ECLI:NL:RBZLY:2008:BC9653
Rechtbank Zwolle-Lelystad
- Eerste aanleg - meervoudig
- G.P. Nieuwenhuis
- F. Koster
- M.A. Wijnands-Veninga
- Rechtspraak.nl
Vrijspraak in ontuchtzaak na onvoldoende bewijs
In de zaak voor de Rechtbank Zwolle-Lelystad, uitgesproken op 3 april 2008, stond de verdachte terecht op beschuldiging van feitelijke aanranding van de eerbaarheid.
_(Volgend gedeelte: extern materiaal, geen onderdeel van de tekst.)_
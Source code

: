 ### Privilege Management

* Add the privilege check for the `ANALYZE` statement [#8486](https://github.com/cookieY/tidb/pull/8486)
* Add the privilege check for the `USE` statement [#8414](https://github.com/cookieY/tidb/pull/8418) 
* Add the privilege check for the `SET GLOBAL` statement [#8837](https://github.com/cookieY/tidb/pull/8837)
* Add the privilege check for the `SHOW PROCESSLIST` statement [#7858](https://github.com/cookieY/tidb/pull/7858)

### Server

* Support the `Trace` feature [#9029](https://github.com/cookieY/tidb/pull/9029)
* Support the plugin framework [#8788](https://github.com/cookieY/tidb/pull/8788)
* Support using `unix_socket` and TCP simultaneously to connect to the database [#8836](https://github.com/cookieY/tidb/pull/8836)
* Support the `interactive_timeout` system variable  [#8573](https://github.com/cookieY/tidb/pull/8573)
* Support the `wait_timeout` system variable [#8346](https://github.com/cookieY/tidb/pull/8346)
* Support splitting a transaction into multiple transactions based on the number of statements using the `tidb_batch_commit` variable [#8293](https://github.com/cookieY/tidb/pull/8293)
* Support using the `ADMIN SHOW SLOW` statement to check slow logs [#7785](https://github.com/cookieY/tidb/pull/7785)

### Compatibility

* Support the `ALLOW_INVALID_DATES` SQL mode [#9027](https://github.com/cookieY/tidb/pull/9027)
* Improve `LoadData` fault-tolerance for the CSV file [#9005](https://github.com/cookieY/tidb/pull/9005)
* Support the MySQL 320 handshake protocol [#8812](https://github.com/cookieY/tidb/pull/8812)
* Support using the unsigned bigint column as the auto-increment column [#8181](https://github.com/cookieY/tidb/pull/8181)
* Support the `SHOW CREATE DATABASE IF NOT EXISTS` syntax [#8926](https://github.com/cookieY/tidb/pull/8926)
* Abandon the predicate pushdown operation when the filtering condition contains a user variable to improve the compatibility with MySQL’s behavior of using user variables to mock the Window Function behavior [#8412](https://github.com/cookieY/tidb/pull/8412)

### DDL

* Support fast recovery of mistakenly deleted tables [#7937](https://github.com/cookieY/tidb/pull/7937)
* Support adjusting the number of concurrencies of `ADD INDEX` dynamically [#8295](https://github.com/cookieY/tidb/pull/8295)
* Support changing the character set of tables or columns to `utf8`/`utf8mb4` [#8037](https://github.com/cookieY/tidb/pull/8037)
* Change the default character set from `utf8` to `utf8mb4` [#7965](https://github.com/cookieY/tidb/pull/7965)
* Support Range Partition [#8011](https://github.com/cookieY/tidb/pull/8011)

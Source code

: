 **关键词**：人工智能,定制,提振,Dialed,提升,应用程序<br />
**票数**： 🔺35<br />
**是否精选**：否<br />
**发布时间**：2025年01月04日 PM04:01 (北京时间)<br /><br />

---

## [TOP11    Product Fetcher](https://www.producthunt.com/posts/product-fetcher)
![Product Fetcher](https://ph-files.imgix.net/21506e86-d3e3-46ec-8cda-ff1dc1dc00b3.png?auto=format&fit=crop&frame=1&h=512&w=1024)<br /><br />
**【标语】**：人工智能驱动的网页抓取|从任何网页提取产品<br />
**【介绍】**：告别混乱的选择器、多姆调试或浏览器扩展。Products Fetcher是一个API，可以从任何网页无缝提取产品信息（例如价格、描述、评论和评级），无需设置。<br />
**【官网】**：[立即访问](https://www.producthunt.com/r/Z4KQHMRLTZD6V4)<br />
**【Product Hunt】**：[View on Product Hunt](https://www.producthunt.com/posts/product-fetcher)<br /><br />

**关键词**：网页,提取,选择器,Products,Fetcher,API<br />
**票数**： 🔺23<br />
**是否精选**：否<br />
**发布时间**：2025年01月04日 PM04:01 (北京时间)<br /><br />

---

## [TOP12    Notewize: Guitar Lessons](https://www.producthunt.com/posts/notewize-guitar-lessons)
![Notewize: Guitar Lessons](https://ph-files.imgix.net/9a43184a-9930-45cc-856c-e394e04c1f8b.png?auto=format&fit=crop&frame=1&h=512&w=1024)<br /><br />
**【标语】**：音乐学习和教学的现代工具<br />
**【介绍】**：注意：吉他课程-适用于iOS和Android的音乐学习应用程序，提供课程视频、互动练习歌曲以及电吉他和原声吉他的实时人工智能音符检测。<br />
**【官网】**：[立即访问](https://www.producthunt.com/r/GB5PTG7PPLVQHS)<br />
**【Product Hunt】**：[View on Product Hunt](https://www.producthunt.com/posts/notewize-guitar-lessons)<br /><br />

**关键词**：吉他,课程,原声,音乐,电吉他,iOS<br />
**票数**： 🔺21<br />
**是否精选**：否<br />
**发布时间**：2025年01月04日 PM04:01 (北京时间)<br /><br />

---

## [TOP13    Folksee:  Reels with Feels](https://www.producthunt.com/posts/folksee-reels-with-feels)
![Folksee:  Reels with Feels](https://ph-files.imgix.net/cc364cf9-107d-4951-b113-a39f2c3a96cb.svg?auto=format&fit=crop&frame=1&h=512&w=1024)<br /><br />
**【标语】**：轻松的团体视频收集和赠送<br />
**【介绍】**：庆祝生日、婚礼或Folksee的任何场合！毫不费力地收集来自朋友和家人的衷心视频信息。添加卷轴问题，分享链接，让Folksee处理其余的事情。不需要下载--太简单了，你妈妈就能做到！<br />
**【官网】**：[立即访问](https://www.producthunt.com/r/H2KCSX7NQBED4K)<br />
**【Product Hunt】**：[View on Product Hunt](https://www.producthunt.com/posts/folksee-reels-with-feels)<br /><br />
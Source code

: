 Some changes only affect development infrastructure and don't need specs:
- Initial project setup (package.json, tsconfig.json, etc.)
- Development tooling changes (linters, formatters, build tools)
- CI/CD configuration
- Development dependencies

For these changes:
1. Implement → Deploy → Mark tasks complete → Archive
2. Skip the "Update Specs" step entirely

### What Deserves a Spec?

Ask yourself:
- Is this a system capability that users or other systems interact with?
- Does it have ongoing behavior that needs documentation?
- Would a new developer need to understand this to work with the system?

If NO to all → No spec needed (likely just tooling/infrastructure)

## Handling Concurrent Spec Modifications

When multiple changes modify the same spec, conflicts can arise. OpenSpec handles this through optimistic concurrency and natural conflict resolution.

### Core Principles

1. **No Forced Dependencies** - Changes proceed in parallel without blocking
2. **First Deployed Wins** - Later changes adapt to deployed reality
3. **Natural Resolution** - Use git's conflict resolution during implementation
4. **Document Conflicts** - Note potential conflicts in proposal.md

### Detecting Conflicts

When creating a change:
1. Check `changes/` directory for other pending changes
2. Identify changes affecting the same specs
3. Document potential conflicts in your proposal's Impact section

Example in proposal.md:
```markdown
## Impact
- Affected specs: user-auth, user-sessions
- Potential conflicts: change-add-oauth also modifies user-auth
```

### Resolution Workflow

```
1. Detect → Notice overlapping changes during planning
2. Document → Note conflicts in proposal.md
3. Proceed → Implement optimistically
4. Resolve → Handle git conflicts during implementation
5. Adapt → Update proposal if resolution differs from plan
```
De tenlastelegging betrof het dwingen van de aangeefster, [slachtoffer], tot het dulden van ontuchtige handelingen in de periode van 1 januari 2003 tot en met 6 februari 2007. De verdachte heeft erkend dat hij eenmaal heeft geprobeerd de bh-sluiting van de aangeefster open te maken en dat hij over haar heen gebogen heeft terwijl zij achter de computer zat. Hij ontkende echter de overige beschuldigingen en stelde dat er geen sprake was van enige bedreiging of geweld.
Tijdens de zitting op 20 maart 2008 heeft de officier van justitie, mr. M. Iedema, gevorderd dat de verdachte zou worden veroordeeld tot een werkstraf van 200 uur, subsidiair 100 dagen hechtenis, en een voorwaardelijke gevangenisstraf van drie maanden met een proeftijd van twee jaar. De rechtbank heeft echter overwogen dat er onvoldoende bewijs was om tot een bewezenverklaring te komen. De verklaring van de aangeefster alleen was niet voldoende, vooral omdat er geen andere getuigen waren die de beschuldigingen konden bevestigen. De rechtbank heeft vastgesteld dat van de ongeveer 25 personeelsleden die in de nabijheid van de aangeefster werkten, niemand iets had gezien of gehoord van de ten laste gelegde handelingen.
Gelet op deze overwegingen heeft de rechtbank geoordeeld dat niet wettig en overtuigend bewezen kon worden dat de verdachte het hem ten laste gelegde had begaan. De verdachte is dan ook vrijgesproken van alle beschuldigingen. De uitspraak werd gedaan door mr. G.P. Nieuwenhuis, voorzitter, en mrs. F. Koster en M.A. Wijnands-Veninga, rechters, in aanwezigheid van griffier mr. E.H. Ruitenbeek.